写真=上海の大韓民国臨時政府庁舎。左から復元前、復元直後(1993年)、現在の様子。提供=Samsung Electronics

Samsungは、上海の大韓民国臨時政府庁舎の復元事業を進め、1993年4月に完成させていたと明らかにした。中国を国賓訪問中のイ・ジェミョン大統領が訪問を予定している同庁舎は、Samsung C&T社員の提案をきっかけに復元されたという。

イ大統領は4日から中国を国賓訪問しており、5日には習近平国家主席と首脳会談を行った。7日には上海の大韓民国臨時政府庁舎を訪問する予定だ。

同庁舎は1926年7月から、臨時政府が杭州に移転した1932年4月までの約6年間、臨時政府の中枢として使われた。その後は長く民家として放置され、原形が分からないほど損傷していた。

Samsung C&Tは、中国との正式な国交樹立前の1990年から中国市場進出の準備を進める中で、同庁舎の痕跡が失われかねない状態にあることを確認し、復元事業の推進を決めた。1990年12月に「誤って紹介された我々の歴史」と題する冊子を発行したことを機に、社内公募も実施した。

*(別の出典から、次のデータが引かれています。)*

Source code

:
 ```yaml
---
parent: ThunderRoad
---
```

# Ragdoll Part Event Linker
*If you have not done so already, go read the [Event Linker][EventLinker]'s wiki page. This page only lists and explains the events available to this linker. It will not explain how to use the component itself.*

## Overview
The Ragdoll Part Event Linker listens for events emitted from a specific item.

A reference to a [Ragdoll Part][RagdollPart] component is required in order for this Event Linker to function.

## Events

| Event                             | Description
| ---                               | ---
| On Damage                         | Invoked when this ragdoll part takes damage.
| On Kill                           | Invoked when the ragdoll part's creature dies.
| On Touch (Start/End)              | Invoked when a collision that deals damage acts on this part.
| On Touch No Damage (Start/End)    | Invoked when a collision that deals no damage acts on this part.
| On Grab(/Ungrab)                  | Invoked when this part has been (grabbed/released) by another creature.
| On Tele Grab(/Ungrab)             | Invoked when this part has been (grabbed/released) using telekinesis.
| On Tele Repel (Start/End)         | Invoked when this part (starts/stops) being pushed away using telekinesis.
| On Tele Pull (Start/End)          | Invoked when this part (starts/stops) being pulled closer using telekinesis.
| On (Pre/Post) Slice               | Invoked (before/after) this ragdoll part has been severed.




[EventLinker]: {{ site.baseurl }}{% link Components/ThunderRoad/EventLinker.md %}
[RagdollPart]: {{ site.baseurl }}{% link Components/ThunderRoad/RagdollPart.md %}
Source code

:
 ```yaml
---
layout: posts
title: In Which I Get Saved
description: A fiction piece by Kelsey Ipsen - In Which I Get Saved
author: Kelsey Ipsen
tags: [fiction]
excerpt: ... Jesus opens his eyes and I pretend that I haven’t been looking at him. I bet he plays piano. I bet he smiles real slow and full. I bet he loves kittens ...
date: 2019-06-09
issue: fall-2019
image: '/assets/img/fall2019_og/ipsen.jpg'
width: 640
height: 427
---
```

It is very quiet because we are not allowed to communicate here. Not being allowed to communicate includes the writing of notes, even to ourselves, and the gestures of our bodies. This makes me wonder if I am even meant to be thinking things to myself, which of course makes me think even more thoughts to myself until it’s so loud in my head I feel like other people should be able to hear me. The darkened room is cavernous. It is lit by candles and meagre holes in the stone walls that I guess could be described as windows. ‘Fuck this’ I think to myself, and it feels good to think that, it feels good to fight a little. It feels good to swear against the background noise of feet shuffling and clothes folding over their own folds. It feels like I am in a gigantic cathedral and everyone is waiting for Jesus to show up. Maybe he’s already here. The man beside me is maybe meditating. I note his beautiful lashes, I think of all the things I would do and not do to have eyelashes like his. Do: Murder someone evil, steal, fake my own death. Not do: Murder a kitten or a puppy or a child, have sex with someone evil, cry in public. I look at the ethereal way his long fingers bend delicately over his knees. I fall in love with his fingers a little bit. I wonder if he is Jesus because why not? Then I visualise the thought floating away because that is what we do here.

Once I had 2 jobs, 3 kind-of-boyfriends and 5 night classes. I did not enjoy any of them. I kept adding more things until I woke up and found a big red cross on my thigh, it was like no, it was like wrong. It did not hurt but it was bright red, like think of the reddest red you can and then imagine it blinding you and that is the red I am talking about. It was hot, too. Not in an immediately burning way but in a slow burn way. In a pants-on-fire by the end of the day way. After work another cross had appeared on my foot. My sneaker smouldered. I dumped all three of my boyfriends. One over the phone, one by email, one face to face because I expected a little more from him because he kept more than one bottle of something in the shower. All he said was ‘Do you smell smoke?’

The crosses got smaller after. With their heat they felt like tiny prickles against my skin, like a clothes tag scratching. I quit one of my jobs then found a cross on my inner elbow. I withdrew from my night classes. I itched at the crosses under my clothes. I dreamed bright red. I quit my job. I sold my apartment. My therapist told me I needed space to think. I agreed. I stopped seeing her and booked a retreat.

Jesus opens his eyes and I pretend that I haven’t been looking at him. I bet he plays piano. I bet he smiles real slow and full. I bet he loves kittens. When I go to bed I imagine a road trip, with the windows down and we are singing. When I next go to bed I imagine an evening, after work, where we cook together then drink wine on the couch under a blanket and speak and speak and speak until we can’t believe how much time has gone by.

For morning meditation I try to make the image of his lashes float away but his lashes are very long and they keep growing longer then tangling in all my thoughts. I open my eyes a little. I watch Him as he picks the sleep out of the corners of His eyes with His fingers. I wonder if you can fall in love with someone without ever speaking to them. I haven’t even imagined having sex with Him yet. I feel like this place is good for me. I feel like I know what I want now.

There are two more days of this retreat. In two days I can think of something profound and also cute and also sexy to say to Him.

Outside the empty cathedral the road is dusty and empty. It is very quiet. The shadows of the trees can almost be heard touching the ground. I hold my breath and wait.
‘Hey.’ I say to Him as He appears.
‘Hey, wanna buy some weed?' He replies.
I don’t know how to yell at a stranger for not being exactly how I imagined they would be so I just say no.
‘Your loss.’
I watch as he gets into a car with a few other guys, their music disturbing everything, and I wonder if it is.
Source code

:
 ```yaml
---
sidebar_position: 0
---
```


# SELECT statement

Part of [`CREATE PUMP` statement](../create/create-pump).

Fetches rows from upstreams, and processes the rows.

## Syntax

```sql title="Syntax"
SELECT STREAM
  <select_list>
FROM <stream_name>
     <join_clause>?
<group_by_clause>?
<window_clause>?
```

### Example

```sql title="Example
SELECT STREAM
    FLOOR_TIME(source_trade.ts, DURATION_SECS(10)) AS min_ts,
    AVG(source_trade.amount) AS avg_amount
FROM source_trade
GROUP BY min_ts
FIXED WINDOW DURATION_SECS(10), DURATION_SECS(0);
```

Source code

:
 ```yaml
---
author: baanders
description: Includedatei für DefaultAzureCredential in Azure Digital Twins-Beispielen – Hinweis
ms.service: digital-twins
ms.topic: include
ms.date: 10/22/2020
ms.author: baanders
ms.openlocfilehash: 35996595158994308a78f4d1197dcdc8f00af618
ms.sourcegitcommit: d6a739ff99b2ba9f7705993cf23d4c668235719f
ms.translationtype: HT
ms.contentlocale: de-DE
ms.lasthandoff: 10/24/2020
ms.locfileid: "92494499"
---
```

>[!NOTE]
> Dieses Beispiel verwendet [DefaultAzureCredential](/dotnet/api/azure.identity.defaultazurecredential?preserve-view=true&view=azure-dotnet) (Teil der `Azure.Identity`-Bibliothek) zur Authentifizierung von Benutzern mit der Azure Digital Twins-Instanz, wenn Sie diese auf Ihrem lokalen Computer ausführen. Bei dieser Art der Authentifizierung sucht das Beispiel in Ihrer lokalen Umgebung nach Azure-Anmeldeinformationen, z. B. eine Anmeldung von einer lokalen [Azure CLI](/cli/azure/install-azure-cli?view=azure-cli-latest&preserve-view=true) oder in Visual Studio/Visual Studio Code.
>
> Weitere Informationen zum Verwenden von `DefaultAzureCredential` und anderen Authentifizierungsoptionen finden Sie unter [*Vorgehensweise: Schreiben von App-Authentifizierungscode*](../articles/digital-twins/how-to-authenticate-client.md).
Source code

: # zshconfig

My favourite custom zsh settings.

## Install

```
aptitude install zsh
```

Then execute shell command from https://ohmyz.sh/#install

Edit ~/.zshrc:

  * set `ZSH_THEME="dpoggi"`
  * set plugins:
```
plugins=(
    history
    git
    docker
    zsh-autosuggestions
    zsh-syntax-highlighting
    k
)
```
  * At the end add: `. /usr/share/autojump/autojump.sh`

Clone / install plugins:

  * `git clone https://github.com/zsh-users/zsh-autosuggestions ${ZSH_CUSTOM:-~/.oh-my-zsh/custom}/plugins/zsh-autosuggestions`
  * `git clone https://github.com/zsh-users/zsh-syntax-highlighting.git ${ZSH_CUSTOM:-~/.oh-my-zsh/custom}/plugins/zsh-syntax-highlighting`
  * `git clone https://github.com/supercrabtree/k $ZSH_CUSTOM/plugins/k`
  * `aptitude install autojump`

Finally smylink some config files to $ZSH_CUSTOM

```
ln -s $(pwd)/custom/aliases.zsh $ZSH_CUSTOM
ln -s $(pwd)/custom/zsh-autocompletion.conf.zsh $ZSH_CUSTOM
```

その中で、中国・上海への出張から戻った流通本部の営業担当、イ・ジェチョン部長が「上海・臨時政府庁舎の復元」を提案し、最優秀案に選ばれた。この事業は本社の経営会議で承認され、「嵩山(スウサン)プロジェクト」と名付けられた。

Samsung C&Tは当時の文化部と独立記念館の協力を得て、1991年に上海市側と復元に関する合意書を締結した。建物に住んでいた住民には移転費用も支援して転居を進め、階段や窓枠などの細部を補修したほか、1920年代に使われていた机、椅子、ベッドなどを収集し、会議室や台所、応接室、執務室、要人宿舎などを当時の状態で再現したとしている。

1993年4月13日の臨時政府樹立記念日に合わせて開かれた竣工式には、キム・グ主席の息子であるキム・シン元交通部長官、アン・ジュングン義士の甥のアン・チュンセン元光復会長、ユン・ボンギル義士の孫のユン・ジュウン氏、チェ・チャンギュ独立記念館長、Samsung C&Tのシン・セギル社長ら約100人が出席した。

Samsung C&Tは、上海の臨時政府庁舎の復元事業と併せて、中国各地に点在する韓国文化財の実態調査も実施した。文物や典籍、遺跡など約1400件の文化財を確認したという。